For reference, use of the paginated PDF or printed version of this article is recommended.

Abstract

Nearly 260 taxa and chromosomal races of subfamily Chrysomelinae have been chromosomally analyzed showing a wide range of diploid numbers from 2n = 12 to 2n = 50, and four types of male sex-chromosome systems. with the parachute-like ones Xyp and XYp clearly prevailing (79.0%), but with the XO well represented too (19.75%). The modal haploid number for chrysomelines is n = 12 (34.2%) although it is not probably the presumed most plesiomorph for the whole subfamily, because in tribe Timarchini the modal number is n = 10 (53.6%) and in subtribe Chrysomelina n = 17 (65.7%). Some well sampled genera, such as Timarcha, Chrysolina and Cyrtonus, are variable in diploid numbers, whereas others, like Chrysomela, Paropsisterna, Oreina and Leptinotarsa, are conservative and these differences are discussed. The main shifts in the chromosomal evolution of Chrysomelinae seems to be centric fissions and pericentric inversions but other changes as centric fusions are also clearly demonstrated. The biarmed chromosome shape is the prevalent condition, as found in most Coleoptera, although a fair number of species hold a few uniarmed chromosomes at least. A significant negative correlation between the haploid numbers and the asymmetry in size of karyotypes (r = -0.74) has been found from a large sample of 63 checked species of ten different genera. Therefore, the increases in haploid number are generally associated with a higher karyotype symmetry.

Keywords

chromosomes, leaf-beetles, diploid numbers, modal numbers, sex-chromosome systems, intrageneric evolution, karyotype symmetry

Introduction

The subfamily Chrysomelinae is a large cosmopolitan taxon of nearly 2000 species (Farrell 1998) or even 3000 worldwide species (Reid et al. 2009), in some 133 genera (Daccordi 1994). They are mostly round and highly convex leaf-beetles, living mainly in temperate regions of Australia and South America, but well represented also in the Holarctic region (Daccordi 1982). A very interesting feature of the species in this subfamily is a striking ecological specialisation, due to their trophic selection on plants usually belonging to the same botanic family, and very often even, on one or a few closely related plant genera (Jolivet and Hawkeswood 1995). Chrysomelinae has been characterized as a fixed taxonomic group which can be distinguished by many apomorphic characters of adults and larvae (Chen 1935). Recent molecular and morphological studies support their monophyletic origin (Duckett et al. 2004; Farrell and Sequeira 2004), although a much larger sampling on 30 species indicates paraphyly of Timarcha with regard to the other chrysomelines (Gómez-Zurita et al. 2008).

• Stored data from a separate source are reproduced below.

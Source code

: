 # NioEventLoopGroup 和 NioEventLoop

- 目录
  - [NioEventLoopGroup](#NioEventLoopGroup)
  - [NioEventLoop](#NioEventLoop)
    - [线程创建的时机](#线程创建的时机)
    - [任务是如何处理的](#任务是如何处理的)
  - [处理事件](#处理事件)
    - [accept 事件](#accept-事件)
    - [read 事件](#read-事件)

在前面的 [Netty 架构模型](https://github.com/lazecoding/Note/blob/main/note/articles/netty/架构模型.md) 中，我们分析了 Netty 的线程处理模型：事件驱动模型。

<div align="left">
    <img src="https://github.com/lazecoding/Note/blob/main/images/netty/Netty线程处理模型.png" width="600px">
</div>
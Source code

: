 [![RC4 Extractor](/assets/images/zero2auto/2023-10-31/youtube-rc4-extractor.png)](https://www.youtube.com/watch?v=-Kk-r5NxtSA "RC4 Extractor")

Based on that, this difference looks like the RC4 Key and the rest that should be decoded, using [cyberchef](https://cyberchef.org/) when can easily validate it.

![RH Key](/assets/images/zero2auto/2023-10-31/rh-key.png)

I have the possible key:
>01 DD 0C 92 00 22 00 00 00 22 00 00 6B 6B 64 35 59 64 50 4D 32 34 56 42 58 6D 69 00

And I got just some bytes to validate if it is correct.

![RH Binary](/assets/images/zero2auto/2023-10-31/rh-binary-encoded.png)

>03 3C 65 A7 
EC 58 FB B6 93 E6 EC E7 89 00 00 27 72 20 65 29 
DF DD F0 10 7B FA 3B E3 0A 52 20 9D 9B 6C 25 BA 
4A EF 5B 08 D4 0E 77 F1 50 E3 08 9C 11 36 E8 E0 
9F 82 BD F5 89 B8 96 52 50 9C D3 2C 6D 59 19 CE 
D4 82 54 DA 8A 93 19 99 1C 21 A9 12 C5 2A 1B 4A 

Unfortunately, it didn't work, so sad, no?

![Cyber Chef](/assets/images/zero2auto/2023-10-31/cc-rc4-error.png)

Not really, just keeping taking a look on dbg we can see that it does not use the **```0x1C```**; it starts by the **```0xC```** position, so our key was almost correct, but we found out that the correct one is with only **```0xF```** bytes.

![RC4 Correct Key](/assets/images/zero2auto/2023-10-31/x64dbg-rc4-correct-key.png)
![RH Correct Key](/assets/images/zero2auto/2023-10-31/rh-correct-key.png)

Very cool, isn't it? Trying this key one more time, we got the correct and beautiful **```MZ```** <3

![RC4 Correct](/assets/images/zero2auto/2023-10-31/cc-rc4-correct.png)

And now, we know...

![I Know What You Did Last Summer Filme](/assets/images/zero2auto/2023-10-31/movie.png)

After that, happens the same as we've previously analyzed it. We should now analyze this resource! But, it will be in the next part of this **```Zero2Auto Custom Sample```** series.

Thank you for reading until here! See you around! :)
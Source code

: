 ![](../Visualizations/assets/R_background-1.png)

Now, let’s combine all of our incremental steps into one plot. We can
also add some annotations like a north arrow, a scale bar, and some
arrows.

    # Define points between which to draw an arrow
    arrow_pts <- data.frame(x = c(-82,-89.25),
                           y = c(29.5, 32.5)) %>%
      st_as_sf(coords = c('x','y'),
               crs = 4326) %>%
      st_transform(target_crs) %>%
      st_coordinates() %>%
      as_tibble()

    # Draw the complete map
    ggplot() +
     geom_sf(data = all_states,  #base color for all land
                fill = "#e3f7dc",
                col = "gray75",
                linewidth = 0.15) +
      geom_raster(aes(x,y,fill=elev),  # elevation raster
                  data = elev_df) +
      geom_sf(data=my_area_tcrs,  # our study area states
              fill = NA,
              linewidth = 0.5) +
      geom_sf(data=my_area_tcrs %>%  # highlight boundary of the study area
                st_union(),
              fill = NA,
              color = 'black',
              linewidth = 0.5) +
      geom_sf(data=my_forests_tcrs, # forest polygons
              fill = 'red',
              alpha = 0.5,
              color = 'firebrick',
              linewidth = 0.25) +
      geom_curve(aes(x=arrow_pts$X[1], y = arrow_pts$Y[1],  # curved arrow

The current cytogenetic findings in this subfamily cover a total of 259 taxa and chromosomal races, that is between 8, 6% and 13.0% of those described, which have been surveyed at least with the first level of chromosomal knowledge, usually called α-karyology (White 1978), basically referred to diploid numbers and sex-chromosome systems. Since our first published list of karyologically checked taxa of Chrysomelinae along with the remaining leaf beetles (Petitpierre et al. 1988), and their rough chromosomal evolution (Petitpierre and Segarra 1985) based upon 165 species, new findings have been added in the last 25 years (Petitpierre 1999a, 1999b; Petitpierre and Garneria 2003; Gómez-Zurita et al. 2004; Petitpierre and Grobbelaar 2004; Petitpierre et al. 2004; Petitpierre and Elgueta 2006; Petitpierre and Mikhailov 2009), which deserve further approach and discussion in order to improve our views on the cytogenetic evolution and cytotaxonomy of this subfamily.

Material and methods

The cytogenetic data were mostly obtained by testis dissection of adult or pupa male specimens, which were fixed, teased, squashed, and finally treated by using conventional staining procedures. A great majority of the cells used for these analyses were in meiotic metaphase I stages, which provide the male meioformula, so including the number of autosomal bivalents, male sex-chromosome system, and the possible presence of accessory chromosomes. In addition, less than 50% of the analysed species were also studied in their karyotype architecture from spermatogonial cells in mitotic metaphases or, more seldom, from meiotic metaphase II cells. These more in-depth analyses, gave up worth information on the size and shape of all chromosomes of specific karyotypes, at this second level of cytogenetic resolution known as ß-karyology (White 1978).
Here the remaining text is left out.